From an eco-spiritual perspective, I would like a new term that allows all people to belong to the local land. Not citizen, which is belonging to the government. Not resident or inhabitant, which is separate somehow. A term that encourages even newcomers to claim the connection in a respectful and healthy way- perhaps even makes the establishment of connection to land a joyful expectation.
At this time in humanity, let us all become once again small “i” indigenous, in its deepest meaning. Let us return to our existential belonging to the land we inhabit, our belonging to earth, our recognition that we live as part of her and at her mercy.
To the loving and interconnected reality: body, soul, soil, cosmos. And to our vast web of kin.

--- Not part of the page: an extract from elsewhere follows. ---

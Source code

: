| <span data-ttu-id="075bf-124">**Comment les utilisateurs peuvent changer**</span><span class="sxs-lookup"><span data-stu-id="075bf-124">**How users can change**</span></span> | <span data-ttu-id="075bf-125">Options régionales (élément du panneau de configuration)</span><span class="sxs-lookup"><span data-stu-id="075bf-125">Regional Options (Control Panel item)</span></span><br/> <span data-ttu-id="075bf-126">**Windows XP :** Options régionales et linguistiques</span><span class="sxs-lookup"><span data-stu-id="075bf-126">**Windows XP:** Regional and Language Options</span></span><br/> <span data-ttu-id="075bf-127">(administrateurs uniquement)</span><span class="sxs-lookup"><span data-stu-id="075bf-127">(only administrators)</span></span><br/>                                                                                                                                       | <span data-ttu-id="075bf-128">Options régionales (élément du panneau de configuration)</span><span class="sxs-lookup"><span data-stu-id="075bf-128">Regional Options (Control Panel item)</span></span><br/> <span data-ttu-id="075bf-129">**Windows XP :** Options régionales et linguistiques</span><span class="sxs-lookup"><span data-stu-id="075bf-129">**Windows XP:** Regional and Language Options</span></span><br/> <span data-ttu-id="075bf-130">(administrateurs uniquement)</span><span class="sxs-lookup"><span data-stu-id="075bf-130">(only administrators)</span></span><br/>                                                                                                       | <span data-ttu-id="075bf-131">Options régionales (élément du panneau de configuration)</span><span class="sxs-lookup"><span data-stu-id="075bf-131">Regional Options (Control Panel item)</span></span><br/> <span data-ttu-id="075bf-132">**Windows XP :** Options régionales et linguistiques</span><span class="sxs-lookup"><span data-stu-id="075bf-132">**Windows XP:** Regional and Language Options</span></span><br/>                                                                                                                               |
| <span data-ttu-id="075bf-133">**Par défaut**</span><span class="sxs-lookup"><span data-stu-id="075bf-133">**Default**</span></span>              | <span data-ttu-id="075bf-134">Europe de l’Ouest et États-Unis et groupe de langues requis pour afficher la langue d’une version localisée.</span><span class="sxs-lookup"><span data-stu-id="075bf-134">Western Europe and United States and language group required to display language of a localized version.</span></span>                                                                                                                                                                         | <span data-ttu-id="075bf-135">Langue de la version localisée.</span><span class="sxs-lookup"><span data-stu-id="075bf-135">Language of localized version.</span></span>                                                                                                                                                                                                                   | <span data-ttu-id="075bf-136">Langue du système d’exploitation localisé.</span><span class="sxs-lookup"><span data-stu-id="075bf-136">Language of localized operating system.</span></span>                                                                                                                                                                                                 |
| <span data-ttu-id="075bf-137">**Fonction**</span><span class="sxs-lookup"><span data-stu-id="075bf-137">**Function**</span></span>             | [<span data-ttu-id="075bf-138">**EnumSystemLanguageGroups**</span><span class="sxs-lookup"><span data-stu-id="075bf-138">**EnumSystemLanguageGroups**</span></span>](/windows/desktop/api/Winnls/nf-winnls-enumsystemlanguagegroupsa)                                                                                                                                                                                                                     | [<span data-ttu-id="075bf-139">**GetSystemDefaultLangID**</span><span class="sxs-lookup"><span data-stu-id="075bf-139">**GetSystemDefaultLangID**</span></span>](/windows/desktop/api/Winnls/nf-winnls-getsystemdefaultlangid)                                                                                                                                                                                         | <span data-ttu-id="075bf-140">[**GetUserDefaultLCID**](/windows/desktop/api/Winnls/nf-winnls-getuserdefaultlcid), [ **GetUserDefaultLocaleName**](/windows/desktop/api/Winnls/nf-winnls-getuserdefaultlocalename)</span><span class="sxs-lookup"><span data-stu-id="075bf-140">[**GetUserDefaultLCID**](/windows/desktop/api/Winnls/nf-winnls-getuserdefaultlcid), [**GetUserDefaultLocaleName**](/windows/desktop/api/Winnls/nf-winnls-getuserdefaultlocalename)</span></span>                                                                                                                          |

*Using the word Indigenous to refer to the original or first peoples of a particular place is important from a political and cultural justice viewpoint: naming the domination, violence and extermination done in the name of "discovery". The title of “Indigenous”, with a capital “I” carries with it the acknowledgment of the epic violence that still echoes in Indigenous lives now. A few weeks ago, I heard activist Erin Matariki Carr say that it is “strategic amnesia to forget these things.” So we keep working on remediation for that, we help where we can, acknowledging that it is still impacting us. It was only a few weeks ago (let's say… four centuries too late?) the Catholic Church formally repudiated the enabling/justifying idea, the Doctrine of Discovery, saying, "Never again can the Christian community allow itself to be infected by the idea that one culture is superior to others, or that it is legitimate to employ ways of coercing others."